ASSIGNMENT: Pull every line with "Knight" from the data below and copy it.

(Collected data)
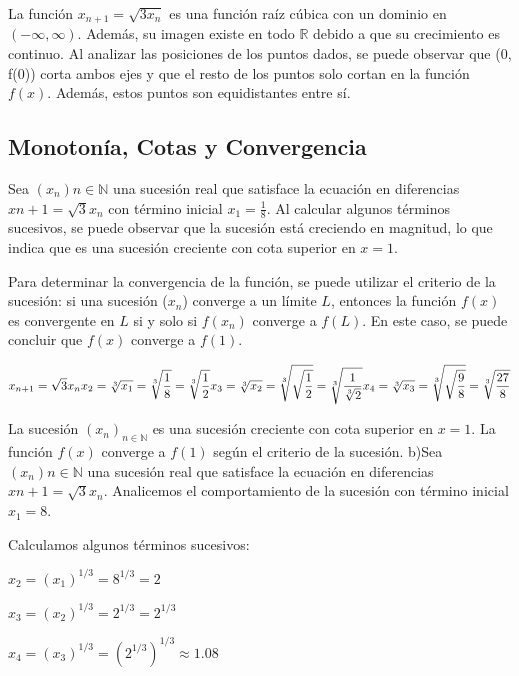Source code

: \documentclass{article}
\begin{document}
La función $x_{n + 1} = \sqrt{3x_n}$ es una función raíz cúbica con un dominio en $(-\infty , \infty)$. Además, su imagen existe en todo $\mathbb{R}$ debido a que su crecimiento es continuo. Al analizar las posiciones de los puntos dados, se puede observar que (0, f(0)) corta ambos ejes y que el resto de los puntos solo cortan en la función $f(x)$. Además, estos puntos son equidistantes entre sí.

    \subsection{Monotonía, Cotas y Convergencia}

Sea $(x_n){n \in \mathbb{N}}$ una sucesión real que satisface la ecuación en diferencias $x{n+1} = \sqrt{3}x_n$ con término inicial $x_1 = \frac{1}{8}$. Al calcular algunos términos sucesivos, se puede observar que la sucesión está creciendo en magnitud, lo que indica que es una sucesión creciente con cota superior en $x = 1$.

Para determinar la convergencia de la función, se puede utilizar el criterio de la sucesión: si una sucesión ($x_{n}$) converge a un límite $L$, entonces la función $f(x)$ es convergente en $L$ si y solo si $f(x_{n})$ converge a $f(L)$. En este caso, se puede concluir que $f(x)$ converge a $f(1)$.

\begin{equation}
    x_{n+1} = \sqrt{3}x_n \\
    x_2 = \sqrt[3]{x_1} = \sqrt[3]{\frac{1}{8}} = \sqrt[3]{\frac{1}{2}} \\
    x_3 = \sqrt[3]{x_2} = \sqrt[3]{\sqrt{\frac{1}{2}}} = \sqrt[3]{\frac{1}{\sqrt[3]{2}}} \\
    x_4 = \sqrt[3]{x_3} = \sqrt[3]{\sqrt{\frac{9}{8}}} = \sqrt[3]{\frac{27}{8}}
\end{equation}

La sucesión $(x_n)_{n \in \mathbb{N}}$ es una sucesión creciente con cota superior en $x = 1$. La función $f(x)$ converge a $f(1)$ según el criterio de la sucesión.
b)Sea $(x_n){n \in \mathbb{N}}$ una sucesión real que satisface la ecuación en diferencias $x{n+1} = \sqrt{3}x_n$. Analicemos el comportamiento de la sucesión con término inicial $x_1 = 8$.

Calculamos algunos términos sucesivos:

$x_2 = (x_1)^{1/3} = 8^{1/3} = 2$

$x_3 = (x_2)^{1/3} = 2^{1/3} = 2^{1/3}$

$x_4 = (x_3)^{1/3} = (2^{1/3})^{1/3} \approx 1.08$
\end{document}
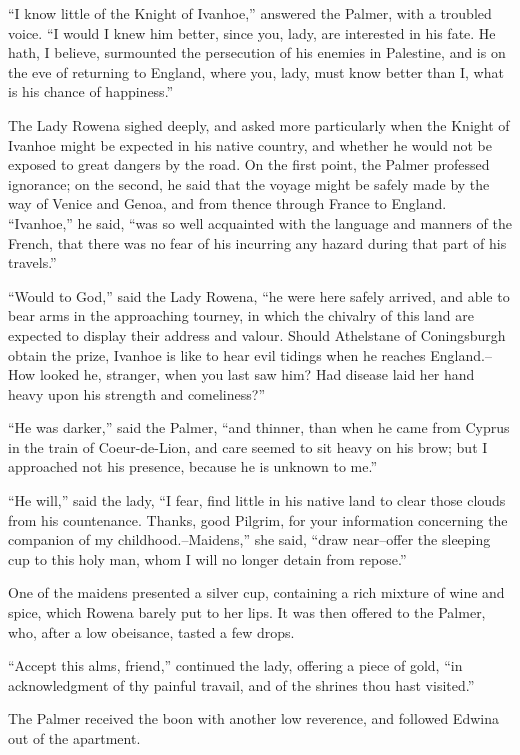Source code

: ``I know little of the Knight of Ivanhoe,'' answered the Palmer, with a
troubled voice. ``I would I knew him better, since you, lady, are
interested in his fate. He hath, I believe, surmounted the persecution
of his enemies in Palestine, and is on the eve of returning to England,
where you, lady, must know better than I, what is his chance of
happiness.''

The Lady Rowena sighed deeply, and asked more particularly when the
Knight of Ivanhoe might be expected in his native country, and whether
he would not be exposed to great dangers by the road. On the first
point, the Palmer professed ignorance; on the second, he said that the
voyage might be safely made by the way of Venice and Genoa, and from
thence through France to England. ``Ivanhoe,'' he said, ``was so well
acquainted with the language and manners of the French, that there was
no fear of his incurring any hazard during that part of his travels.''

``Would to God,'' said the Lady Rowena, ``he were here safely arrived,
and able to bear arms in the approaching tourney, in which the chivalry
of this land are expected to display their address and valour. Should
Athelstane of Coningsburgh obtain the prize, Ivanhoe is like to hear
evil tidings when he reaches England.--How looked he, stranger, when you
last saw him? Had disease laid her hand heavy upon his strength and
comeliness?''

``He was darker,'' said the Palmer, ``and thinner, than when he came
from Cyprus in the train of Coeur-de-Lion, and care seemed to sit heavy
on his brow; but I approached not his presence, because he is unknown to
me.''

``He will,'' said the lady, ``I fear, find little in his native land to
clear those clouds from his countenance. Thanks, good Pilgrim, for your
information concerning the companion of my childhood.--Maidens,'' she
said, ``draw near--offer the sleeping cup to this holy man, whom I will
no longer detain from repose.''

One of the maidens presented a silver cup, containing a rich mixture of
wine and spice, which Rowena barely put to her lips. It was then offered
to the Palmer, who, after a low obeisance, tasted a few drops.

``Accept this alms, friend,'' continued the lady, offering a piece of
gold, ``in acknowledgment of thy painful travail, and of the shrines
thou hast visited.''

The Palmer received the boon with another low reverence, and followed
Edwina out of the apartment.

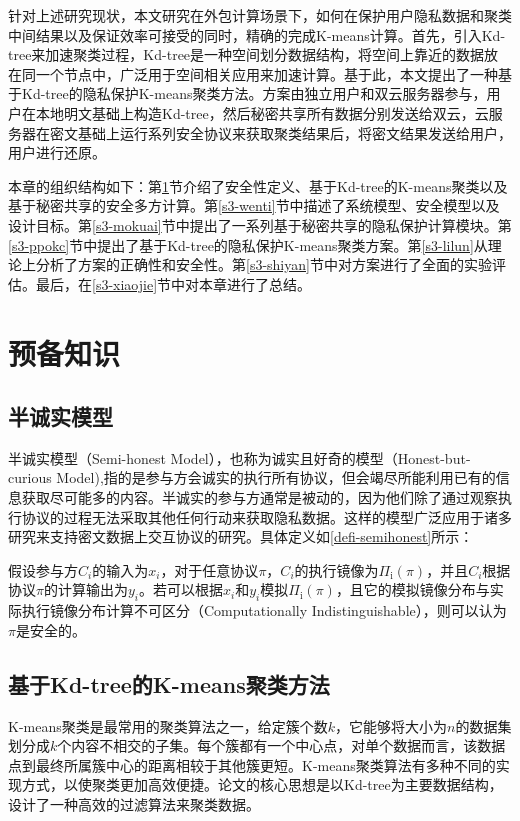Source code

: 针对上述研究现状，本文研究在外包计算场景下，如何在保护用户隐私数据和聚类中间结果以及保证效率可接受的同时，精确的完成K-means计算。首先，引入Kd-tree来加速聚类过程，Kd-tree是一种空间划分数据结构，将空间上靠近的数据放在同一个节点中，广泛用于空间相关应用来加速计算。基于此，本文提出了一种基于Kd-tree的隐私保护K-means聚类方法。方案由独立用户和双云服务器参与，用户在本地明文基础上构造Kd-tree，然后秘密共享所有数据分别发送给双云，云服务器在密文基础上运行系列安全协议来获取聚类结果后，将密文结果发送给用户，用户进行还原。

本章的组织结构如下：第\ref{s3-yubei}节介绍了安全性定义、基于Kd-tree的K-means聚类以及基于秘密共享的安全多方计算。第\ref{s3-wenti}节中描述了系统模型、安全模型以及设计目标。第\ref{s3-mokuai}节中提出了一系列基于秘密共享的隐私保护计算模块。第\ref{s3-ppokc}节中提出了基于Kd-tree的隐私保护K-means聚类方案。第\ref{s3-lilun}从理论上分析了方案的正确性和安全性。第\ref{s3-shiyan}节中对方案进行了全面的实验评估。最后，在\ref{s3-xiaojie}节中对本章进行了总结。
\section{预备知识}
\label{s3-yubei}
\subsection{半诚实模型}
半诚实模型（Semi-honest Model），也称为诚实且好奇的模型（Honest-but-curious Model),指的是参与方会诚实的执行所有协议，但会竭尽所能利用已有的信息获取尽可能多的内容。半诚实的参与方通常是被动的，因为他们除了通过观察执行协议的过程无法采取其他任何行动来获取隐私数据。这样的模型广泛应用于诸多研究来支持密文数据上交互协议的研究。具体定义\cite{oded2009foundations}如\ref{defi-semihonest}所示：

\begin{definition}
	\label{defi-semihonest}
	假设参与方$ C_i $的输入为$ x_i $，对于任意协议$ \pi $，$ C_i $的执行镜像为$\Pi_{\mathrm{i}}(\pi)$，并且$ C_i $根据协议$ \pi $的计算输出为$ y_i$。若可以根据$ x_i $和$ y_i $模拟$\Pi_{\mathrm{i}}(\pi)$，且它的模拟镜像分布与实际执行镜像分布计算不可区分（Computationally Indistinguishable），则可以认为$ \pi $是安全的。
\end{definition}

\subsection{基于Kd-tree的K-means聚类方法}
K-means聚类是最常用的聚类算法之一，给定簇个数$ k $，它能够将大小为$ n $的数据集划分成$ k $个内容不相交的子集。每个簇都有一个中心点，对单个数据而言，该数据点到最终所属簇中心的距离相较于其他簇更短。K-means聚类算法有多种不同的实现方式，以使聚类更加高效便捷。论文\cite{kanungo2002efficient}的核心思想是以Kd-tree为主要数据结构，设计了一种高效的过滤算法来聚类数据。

EXERCISE SOLUTION:
: ``I know little of the Knight of Ivanhoe,'' answered the Palmer, with a
Knight of Ivanhoe might be expected in his native country, and whether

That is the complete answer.